But a regulator cannot openly say that they think X% of the pilots who they licensed (and who were trained by FIs who they licensed) are judged to be not good enough for cost sharing flights because they fly 10hrs/year and only fly 50nm down the road and cannot fly outside their country anyway because in 95% of cases they don’t have ELP! So they have to dress up their opposition in some more politically palatable way, and this is exactly what we have seen. They dress it all up as a different interpretation of the regs. And in scenarios where the regulator is heavily involved on the ground they can and do get away with it… it is like a gun shop owner is not going to argue with the opinion of the police inspector who visits him every year to check his gun safe etc is ok.

Administrator
Shoreham EGKA, United Kingdom

From what I have read and heard the problem with cost sharing and “commercialised” private flying is that favours are “over payed”.

We have always cost sharing with no equal share. This has been interpreted as getting payed is OK as long as the price is somewhat similar to rental cost. If you actually do rent an aircraft, this is no problem, because the price is set and perfectly verifiable. If you have your own aircraft however, the exact price is very fluid. What has happened, and still is happening, is people with private planes are getting payed more than they should, because the hourly price is unknown in any case, and the assumed hourly price is greatly exaggerated.

EASA has, as far as we are concerned, restricted and specified to more detail the old national regs. The cost is divided into direct cost and annual cost, and where only the direct cost is “shareable”. Cost of maintenance, insurance and so on cannot be shared.

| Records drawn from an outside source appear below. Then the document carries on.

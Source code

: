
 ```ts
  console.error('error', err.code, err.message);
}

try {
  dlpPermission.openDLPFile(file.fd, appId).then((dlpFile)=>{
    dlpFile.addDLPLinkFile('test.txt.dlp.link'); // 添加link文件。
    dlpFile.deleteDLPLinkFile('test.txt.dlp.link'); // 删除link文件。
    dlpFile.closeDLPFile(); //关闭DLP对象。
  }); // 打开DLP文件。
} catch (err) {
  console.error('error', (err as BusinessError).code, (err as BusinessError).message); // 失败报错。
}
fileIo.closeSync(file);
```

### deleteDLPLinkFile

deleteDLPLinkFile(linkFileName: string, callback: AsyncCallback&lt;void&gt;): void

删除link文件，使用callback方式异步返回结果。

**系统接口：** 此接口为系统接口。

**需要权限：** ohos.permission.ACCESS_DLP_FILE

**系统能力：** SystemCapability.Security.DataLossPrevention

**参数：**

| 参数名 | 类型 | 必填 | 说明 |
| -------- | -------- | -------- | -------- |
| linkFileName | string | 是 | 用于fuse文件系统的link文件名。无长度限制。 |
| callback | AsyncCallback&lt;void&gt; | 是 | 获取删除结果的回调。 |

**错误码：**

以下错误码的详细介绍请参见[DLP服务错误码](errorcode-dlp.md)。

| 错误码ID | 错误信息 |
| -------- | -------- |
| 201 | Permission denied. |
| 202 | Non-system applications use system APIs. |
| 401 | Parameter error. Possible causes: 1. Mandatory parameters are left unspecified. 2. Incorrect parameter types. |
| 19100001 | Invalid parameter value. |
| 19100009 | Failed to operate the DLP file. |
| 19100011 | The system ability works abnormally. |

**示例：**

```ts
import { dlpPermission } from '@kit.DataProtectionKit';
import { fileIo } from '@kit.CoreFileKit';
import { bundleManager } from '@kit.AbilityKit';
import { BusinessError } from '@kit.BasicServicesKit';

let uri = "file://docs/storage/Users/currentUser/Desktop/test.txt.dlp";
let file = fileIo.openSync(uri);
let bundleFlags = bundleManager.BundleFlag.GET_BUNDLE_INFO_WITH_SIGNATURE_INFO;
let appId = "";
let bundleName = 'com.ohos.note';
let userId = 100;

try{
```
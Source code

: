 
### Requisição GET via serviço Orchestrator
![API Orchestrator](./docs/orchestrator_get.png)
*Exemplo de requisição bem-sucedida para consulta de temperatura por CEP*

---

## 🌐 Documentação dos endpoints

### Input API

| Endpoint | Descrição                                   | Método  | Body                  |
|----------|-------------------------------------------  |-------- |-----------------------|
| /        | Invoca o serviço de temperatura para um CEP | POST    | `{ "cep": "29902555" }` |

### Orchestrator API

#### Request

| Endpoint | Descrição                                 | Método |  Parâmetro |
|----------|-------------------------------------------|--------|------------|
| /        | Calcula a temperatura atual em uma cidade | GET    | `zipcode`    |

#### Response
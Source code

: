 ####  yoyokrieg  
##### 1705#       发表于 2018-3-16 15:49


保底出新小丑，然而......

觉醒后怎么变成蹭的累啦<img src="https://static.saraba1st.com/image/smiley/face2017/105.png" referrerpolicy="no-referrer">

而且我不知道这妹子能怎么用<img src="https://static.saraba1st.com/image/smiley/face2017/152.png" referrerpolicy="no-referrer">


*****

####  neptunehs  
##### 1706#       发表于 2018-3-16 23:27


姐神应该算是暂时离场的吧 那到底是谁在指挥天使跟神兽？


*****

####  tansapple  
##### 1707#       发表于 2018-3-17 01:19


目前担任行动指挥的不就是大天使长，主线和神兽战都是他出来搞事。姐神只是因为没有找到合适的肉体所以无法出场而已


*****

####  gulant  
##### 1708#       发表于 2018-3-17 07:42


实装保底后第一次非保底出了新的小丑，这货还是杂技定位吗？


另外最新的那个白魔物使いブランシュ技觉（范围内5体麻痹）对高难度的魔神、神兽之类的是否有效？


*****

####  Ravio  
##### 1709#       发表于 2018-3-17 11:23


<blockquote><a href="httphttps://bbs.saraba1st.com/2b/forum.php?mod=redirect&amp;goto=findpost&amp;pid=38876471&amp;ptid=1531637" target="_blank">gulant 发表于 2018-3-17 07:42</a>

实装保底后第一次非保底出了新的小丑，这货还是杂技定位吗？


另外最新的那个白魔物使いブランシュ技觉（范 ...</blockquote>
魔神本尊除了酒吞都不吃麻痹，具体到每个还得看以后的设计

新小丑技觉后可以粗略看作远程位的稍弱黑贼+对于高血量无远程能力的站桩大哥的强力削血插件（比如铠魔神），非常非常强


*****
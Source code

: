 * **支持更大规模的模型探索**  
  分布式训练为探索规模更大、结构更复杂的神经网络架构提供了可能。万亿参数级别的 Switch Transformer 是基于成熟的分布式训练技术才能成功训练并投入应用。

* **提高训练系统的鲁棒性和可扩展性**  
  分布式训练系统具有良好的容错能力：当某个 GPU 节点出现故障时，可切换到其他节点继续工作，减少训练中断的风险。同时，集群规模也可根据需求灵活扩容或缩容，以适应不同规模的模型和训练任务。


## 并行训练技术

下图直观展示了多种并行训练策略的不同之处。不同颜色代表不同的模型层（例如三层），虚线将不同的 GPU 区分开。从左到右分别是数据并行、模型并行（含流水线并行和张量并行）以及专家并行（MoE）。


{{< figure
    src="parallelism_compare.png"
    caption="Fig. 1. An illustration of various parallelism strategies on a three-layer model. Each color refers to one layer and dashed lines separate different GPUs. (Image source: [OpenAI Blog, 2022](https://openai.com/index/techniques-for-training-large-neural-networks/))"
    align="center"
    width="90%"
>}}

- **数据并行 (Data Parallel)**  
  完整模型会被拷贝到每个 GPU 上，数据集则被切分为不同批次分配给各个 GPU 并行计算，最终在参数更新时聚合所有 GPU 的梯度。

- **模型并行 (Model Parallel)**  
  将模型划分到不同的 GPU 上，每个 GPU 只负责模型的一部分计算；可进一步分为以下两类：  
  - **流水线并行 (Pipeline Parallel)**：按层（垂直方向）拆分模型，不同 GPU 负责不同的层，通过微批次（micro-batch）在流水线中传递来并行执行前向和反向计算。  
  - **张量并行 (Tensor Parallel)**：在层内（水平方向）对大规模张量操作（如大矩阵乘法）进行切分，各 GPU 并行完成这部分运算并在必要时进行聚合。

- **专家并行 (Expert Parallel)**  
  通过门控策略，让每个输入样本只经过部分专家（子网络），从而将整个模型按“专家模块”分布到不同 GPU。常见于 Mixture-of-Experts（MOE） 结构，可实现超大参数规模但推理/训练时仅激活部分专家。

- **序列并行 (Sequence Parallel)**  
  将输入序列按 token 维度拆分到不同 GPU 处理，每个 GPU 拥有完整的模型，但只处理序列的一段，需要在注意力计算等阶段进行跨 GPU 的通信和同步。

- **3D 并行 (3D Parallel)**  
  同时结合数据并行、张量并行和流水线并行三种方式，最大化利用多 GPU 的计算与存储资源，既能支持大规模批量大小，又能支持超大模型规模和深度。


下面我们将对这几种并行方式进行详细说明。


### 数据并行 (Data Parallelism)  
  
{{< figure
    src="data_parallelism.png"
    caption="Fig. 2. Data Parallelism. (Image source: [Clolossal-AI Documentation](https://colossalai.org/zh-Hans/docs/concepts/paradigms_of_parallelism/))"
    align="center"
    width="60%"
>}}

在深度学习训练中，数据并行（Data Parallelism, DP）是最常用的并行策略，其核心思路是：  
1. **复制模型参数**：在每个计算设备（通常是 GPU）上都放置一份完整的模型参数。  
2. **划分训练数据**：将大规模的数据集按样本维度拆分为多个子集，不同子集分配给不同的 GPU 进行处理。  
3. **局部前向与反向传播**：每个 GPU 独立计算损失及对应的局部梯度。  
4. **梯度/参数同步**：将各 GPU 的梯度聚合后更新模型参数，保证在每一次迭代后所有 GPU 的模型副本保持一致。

If you rent an aircraft, nothing has really changed, but if you own your aircraft, you can no longer use rental prices as a template. The only thing EASA has done is making it much easier for the authorities to catch the ones doing overpayd favours with their own aircraft. A club is free to set the hourly price to whatever it wants, and since they are non profit organizations, there are no elements of profit as per def. Since the only price for each member is the hourly cost, that cost is the direct cost per definition for the pilot.

EASA has added another thing too. You can advertise your flights freely. This enables a club to in principle work as a small airline company, well within the letters of the law. Each pilot will not get much, but the club can use this to renew the fleet, new hangar and so on, and the pilots pay nothing to fly. Doing anything like this with your own private aircraft, and you will get caught. The authorities know this, and therefore only go after private owners.

Regarding Part NCO and simplified regs. I have to deal with 3 different “NCOs”. EASA regs for EASA aircraft. The old national regs for Annex I/(II), and microlight regs for microlight aircraft.

The elephant is the circulation
ENVA ENOP ENMO, Norway

LeSving wrote:

Regarding Part NCO and simplified regs. I have to deal with 3 different “NCOs”. EASA regs for EASA aircraft. The old national regs for Annex I/(II), and microlight regs for microlight aircraft.

Sweden is in the process of changing its national regs for Annex I (except UL) to simply refer to part-NCO. What has other countries done?

ESKC (Uppsala/Sundbro), Sweden

LeSving wrote:

If you rent an aircraft, nothing has really changed, but if you own your aircraft, you can no longer use rental prices as a template.

Which goes to show that this is already a too detailed overregulation, where an aviation authority is trying to get involved with the economics of plane ownership as imagined by public servants.

That is, if you sell your plane to your spouse and rent it back for a cost sharing flight, technically you are allowed to charge more to your passenger (fixed plus variable cost as reflected in the rental rate) as opposed to doing the same thing with your own plane (variable cost only). Logical? No.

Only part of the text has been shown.